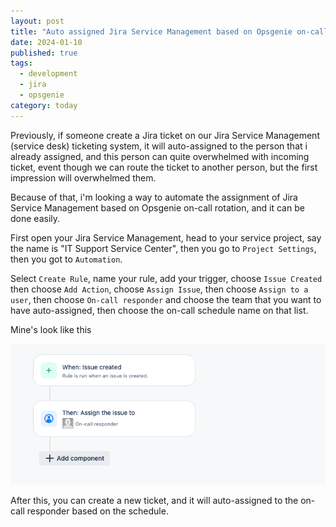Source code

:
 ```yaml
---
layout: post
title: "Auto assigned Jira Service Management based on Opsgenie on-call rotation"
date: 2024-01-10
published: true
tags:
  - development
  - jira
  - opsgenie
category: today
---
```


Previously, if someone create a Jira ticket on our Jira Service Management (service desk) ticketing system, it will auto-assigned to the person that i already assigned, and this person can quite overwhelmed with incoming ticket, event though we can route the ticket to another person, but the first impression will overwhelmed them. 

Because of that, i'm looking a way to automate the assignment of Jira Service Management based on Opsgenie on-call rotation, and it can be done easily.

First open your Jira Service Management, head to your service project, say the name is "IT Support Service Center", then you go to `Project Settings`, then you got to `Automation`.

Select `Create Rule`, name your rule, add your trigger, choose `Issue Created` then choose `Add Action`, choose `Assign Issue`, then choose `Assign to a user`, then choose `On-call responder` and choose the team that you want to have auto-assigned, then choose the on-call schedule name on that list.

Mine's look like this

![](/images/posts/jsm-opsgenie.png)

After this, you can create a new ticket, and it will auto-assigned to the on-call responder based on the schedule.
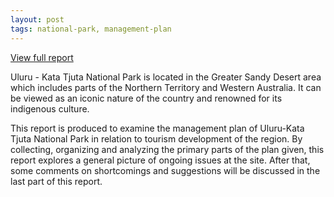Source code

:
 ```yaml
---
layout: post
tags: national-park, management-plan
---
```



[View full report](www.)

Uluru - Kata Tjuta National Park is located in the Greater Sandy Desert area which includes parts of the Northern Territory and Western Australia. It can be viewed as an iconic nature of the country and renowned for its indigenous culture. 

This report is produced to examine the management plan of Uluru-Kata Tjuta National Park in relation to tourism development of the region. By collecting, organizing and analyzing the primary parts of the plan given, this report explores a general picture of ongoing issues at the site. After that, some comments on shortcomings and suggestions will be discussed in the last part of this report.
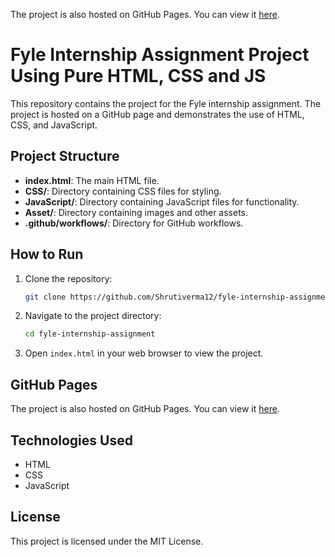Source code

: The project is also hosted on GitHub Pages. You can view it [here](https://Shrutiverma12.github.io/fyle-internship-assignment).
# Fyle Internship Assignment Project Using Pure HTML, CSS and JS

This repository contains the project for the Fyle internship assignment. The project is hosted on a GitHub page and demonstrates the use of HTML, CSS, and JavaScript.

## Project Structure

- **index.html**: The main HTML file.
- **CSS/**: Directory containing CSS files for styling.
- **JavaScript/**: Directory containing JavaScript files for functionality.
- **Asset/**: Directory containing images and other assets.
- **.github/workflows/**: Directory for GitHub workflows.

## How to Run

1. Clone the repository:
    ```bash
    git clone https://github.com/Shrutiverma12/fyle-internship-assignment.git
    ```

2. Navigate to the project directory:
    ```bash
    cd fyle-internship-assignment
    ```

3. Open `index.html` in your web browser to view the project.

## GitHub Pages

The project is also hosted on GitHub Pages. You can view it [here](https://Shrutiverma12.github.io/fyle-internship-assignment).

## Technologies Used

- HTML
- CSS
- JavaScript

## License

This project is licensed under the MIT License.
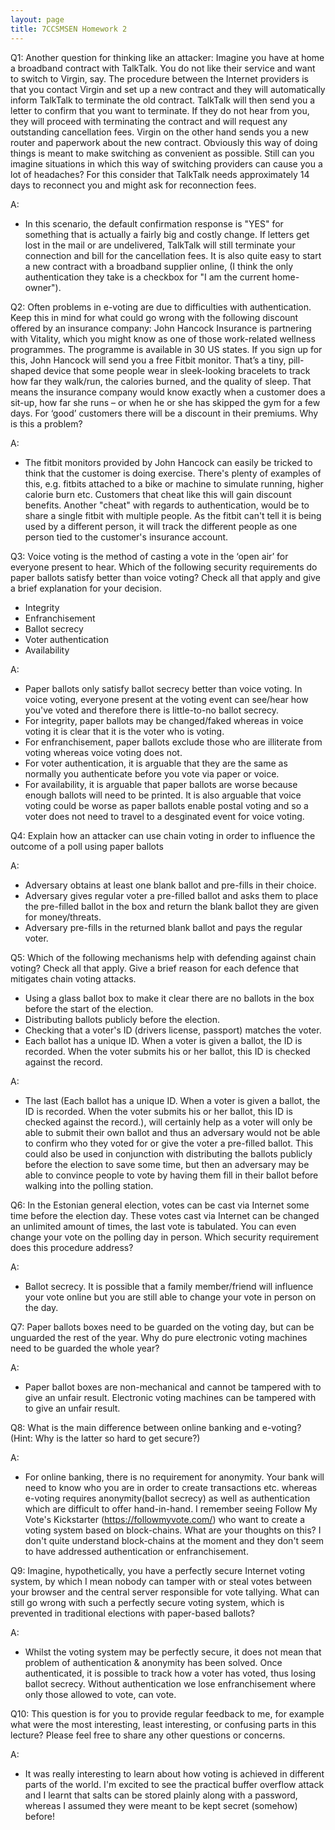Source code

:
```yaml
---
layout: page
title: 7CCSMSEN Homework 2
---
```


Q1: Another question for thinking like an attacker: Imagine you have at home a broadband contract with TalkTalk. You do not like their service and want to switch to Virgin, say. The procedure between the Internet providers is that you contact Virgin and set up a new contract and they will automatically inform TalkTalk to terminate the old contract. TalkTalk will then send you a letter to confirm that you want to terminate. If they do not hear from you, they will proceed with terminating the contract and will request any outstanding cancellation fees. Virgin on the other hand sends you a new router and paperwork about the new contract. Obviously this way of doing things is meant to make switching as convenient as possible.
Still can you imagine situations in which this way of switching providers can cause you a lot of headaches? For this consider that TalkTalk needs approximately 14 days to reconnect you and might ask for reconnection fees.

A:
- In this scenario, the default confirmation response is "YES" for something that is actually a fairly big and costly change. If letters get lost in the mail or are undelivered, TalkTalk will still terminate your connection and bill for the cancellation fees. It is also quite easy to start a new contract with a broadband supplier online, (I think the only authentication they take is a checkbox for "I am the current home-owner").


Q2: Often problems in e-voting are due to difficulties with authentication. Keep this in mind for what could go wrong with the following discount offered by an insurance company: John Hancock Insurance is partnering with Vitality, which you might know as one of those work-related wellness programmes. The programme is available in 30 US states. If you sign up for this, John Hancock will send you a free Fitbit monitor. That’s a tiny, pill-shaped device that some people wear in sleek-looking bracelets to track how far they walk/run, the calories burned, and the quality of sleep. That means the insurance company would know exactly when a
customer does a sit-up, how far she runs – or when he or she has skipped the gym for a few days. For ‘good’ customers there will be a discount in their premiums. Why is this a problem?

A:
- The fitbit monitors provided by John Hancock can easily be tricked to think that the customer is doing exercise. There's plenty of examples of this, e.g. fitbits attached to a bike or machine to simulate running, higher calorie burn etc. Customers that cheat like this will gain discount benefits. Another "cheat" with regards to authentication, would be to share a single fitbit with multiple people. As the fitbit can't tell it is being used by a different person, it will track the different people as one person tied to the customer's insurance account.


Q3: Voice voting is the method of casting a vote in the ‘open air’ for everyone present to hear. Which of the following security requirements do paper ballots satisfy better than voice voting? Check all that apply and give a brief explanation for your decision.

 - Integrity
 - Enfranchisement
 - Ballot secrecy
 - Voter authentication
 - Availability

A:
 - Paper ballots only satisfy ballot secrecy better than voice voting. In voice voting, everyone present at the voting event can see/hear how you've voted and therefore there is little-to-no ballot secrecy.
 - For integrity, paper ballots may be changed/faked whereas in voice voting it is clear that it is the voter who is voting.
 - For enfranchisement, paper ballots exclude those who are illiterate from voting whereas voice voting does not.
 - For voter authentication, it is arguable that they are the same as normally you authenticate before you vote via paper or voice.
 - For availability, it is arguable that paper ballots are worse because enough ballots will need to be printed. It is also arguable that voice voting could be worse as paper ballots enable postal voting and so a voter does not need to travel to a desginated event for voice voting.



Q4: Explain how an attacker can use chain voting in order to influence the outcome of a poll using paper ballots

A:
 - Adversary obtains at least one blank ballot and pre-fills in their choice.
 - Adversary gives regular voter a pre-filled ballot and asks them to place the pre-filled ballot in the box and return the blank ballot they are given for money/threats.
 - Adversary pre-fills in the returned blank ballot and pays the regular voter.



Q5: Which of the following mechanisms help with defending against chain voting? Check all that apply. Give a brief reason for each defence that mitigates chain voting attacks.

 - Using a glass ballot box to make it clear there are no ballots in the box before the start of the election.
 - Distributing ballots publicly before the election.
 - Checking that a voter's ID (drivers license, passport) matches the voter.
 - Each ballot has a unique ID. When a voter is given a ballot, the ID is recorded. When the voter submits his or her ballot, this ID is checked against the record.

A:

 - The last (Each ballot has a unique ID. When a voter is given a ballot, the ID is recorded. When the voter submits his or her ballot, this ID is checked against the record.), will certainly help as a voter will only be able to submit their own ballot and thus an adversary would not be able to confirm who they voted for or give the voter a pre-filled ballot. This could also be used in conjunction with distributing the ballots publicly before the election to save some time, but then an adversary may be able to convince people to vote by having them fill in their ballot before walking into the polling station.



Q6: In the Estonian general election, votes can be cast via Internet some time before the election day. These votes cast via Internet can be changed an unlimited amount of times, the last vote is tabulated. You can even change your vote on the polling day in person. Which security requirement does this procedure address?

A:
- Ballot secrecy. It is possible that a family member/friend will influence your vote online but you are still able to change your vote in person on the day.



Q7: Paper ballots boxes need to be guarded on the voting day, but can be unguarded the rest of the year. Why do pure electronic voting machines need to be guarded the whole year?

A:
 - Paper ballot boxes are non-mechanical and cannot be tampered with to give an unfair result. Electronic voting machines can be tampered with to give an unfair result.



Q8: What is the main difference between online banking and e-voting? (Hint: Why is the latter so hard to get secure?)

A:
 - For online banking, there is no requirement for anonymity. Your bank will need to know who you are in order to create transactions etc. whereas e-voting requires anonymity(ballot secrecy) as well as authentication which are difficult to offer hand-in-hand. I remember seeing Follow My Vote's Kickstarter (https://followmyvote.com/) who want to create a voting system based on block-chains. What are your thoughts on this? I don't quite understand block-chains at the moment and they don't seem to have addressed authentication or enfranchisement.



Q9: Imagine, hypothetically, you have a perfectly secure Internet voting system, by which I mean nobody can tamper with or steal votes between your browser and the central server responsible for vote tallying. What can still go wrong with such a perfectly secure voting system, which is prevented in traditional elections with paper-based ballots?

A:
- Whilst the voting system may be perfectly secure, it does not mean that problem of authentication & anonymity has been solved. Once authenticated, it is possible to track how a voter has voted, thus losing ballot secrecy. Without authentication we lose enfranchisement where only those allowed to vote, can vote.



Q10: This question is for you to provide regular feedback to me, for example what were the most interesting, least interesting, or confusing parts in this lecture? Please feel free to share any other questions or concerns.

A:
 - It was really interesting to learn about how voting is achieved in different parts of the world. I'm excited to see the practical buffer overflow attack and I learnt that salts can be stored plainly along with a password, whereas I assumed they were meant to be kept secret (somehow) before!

==

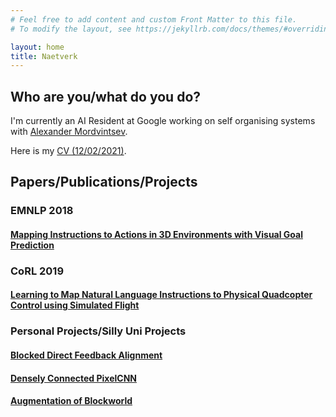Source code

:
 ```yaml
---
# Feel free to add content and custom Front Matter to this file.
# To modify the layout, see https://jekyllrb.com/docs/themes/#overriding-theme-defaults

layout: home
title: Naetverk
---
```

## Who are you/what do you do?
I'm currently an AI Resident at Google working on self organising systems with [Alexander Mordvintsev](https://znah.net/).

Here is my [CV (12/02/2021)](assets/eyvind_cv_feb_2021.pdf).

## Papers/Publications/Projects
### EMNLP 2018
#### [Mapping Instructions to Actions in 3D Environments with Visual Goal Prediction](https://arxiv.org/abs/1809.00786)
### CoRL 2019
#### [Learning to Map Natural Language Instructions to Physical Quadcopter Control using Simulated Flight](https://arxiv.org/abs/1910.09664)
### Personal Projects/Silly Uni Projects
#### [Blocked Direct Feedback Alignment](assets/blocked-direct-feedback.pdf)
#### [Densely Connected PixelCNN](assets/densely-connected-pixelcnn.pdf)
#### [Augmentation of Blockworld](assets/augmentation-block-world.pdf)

* Exercise aim: The lines to show are those in the data above that include "files".

* Exercise response:
- **CSS/**: Directory containing CSS files for styling.
- **JavaScript/**: Directory containing JavaScript files for functionality.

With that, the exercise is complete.